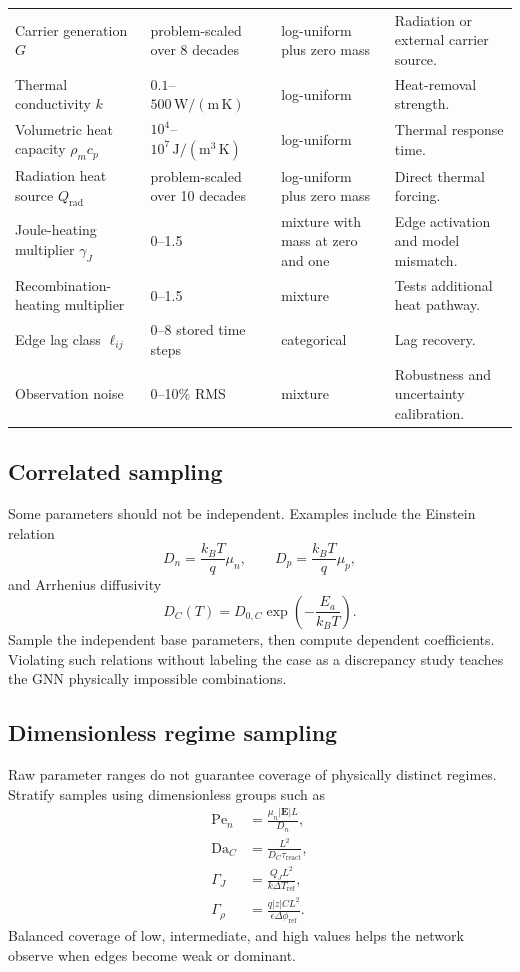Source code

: \documentclass[11pt]{article}
\newcommand{\Evec}{\bm{E}}
\newcommand{\Pe}{\mathrm{Pe}}
\newcommand{\Da}{\mathrm{Da}}
\begin{document}
\begin{longtable}{p{}p{}p{}p{}}
Carrier generation \(G\) & problem-scaled over 8 decades & log-uniform plus zero mass & Radiation or external carrier source. \\
Thermal conductivity \(k\) & \(0.1\)--\(500\,\mathrm{W/(m\,K)}\) & log-uniform & Heat-removal strength. \\
Volumetric heat capacity \(\rho_m c_p\) & \(10^{4}\)--\(10^{7}\,\mathrm{J/(m^3\,K)}\) & log-uniform & Thermal response time. \\
Radiation heat source \(Q_{\mathrm{rad}}\) & problem-scaled over 10 decades & log-uniform plus zero mass & Direct thermal forcing. \\
Joule-heating multiplier \(\gamma_J\) & \(0\)--1.5 & mixture with mass at zero and one & Edge activation and model mismatch. \\
Recombination-heating multiplier & \(0\)--1.5 & mixture & Tests additional heat pathway. \\
Edge lag class \(\ell_{ij}\) & \(0\)--8 stored time steps & categorical & Lag recovery. \\
Observation noise & 0--10\% RMS & mixture & Robustness and uncertainty calibration. \\
\bottomrule
\end{longtable}
\normalsize

\subsection{Correlated sampling}

Some parameters should not be independent. Examples include the Einstein relation
\begin{equation}
D_n=\frac{k_BT}{q}\mu_n,\qquad D_p=\frac{k_BT}{q}\mu_p,
\end{equation}
and Arrhenius diffusivity
\begin{equation}
D_C(T)=D_{0,C}\exp\left(-\frac{E_a}{k_BT}\right).
\end{equation}
Sample the independent base parameters, then compute dependent coefficients. Violating such relations without labeling the case as a discrepancy study teaches the GNN physically impossible combinations.

\subsection{Dimensionless regime sampling}

Raw parameter ranges do not guarantee coverage of physically distinct regimes. Stratify samples using dimensionless groups such as
\begin{align}
\Pe_n&=\frac{\mu_n |\Evec|L}{D_n},\\
\Da_C&=\frac{L^2}{D_C\tau_{\mathrm{react}}},\\
\Gamma_J&=\frac{Q_JL^2}{k\Delta T_{\mathrm{ref}}},\\
\Gamma_\rho&=\frac{q|z|C L^2}{\epsilon\Delta\phi_{\mathrm{ref}}}.
\end{align}
Balanced coverage of low, intermediate, and high values helps the network observe when edges become weak or dominant.
\end{document}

::::

REQUIRED WORK –
Filter the records for lines containing the word "coverage" and copy each one.

FINAL ANSWER –
Raw parameter ranges do not guarantee coverage of physically distinct regimes. Stratify samples using dimensionless groups such as
Balanced coverage of low, intermediate, and high values helps the network observe when edges become weak or dominant.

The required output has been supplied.